#### DATA PROVIDED ####

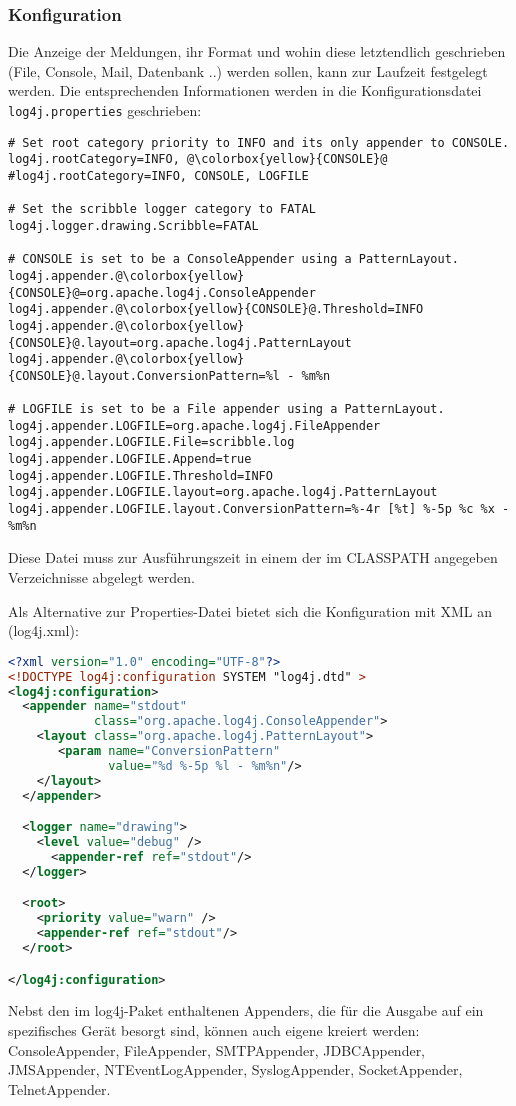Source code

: \subsubsection{Konfiguration}
Die Anzeige der Meldungen, ihr Format und wohin diese letztendlich
geschrieben (File, Console, Mail, Datenbank ..) werden sollen, kann zur
Laufzeit festgelegt werden. Die entsprechenden
Informationen werden in die Konfigurationsdatei \verb+log4j.properties+
geschrieben:
\begin{lstlisting}[escapechar=@]
# Set root category priority to INFO and its only appender to CONSOLE.
log4j.rootCategory=INFO, @\colorbox{yellow}{CONSOLE}@
#log4j.rootCategory=INFO, CONSOLE, LOGFILE

# Set the scribble logger category to FATAL
log4j.logger.drawing.Scribble=FATAL

# CONSOLE is set to be a ConsoleAppender using a PatternLayout.
log4j.appender.@\colorbox{yellow}{CONSOLE}@=org.apache.log4j.ConsoleAppender
log4j.appender.@\colorbox{yellow}{CONSOLE}@.Threshold=INFO
log4j.appender.@\colorbox{yellow}{CONSOLE}@.layout=org.apache.log4j.PatternLayout
log4j.appender.@\colorbox{yellow}{CONSOLE}@.layout.ConversionPattern=%l - %m%n

# LOGFILE is set to be a File appender using a PatternLayout.
log4j.appender.LOGFILE=org.apache.log4j.FileAppender
log4j.appender.LOGFILE.File=scribble.log
log4j.appender.LOGFILE.Append=true
log4j.appender.LOGFILE.Threshold=INFO
log4j.appender.LOGFILE.layout=org.apache.log4j.PatternLayout
log4j.appender.LOGFILE.layout.ConversionPattern=%-4r [%t] %-5p %c %x - %m%n
\end{lstlisting}
Diese Datei muss zur Ausführungszeit in einem der im CLASSPATH angegeben
Verzeichnisse abgelegt werden.

\newslide
Als Alternative zur Properties-Datei bietet sich die Konfiguration mit
XML an (log4j.xml):
\begin{lstlisting}[language=xml]
<?xml version="1.0" encoding="UTF-8"?>
<!DOCTYPE log4j:configuration SYSTEM "log4j.dtd" >
<log4j:configuration>
  <appender name="stdout"
            class="org.apache.log4j.ConsoleAppender">
    <layout class="org.apache.log4j.PatternLayout">
       <param name="ConversionPattern"
              value="%d %-5p %l - %m%n"/>
    </layout>
  </appender>

  <logger name="drawing">
    <level value="debug" />
      <appender-ref ref="stdout"/>
  </logger>

  <root>
    <priority value="warn" />
    <appender-ref ref="stdout"/>
  </root>

</log4j:configuration>
\end{lstlisting}
Nebst den im log4j-Paket enthaltenen Appenders, die für die Ausgabe auf ein
spezifisches Gerät besorgt sind, können auch eigene kreiert werden:
ConsoleAppender, FileAppender, SMTPAppender, JDBCAppender, JMSAppender,
NTEventLogAppender, SyslogAppender, SocketAppender, TelnetAppender.
\newslide

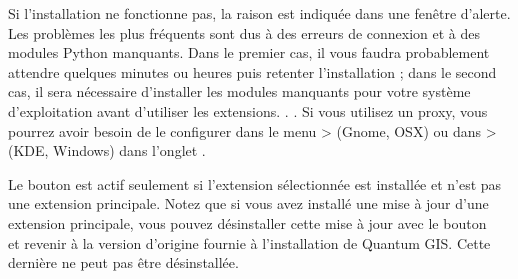 Si l'installation ne fonctionne pas, la raison est indiquée dans une fenêtre d'alerte. Les problèmes les plus fréquents sont dus à des erreurs de connexion et à des modules Python manquants. Dans le premier cas, il vous faudra probablement attendre quelques minutes ou heures puis retenter l'installation ; dans le second cas, il sera nécessaire d'installer les modules manquants pour votre système d'exploitation avant d'utiliser les extensions. . . Si vous utilisez un proxy, vous pourrez avoir besoin de le configurer dans le menu  >  (Gnome, OSX) ou dans  >  (KDE, Windows) dans l'onglet .

Le bouton  est actif seulement si l'extension sélectionnée est installée et n'est pas une extension principale. Notez que si vous avez installé une mise à jour d'une extension principale, vous pouvez désinstaller cette mise à jour avec le bouton\\  et revenir à la version d'origine fournie à l'installation de Quantum GIS. Cette dernière ne peut pas être désinstallée.

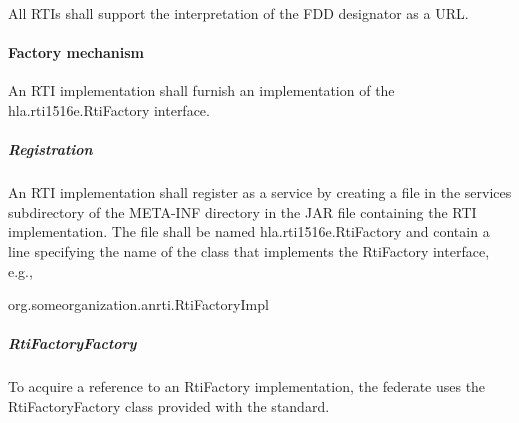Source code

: \begin{compactstdpage}
    All RTIs shall support the interpretation of the FDD designator as a URL.

    \paragraph{Factory mechanism}

    An RTI implementation shall furnish an implementation of the hla.rti1516e.RtiFactory interface.

    \subparagraph{Registration}

    An RTI implementation shall register as a service by creating a file in the services subdirectory of the META-INF directory in the JAR file containing the RTI implementation. The file shall be named hla.rti1516e.RtiFactory and contain a line specifying the name of the class that implements the RtiFactory interface, e.g.,

            {\ttfamily\fontsize{8.7}{10}\selectfont org.someorganization.anrti.RtiFactoryImpl}

    \subparagraph{RtiFactoryFactory}

    To acquire a reference to an RtiFactory implementation, the federate uses the RtiFactoryFactory class provided with the standard.

\end{compactstdpage}

\clearpage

####

Could you return every line from the entries above in which the string "FATAL" occurs?

# Set the scribble logger category to FATAL
log4j.logger.drawing.Scribble=FATAL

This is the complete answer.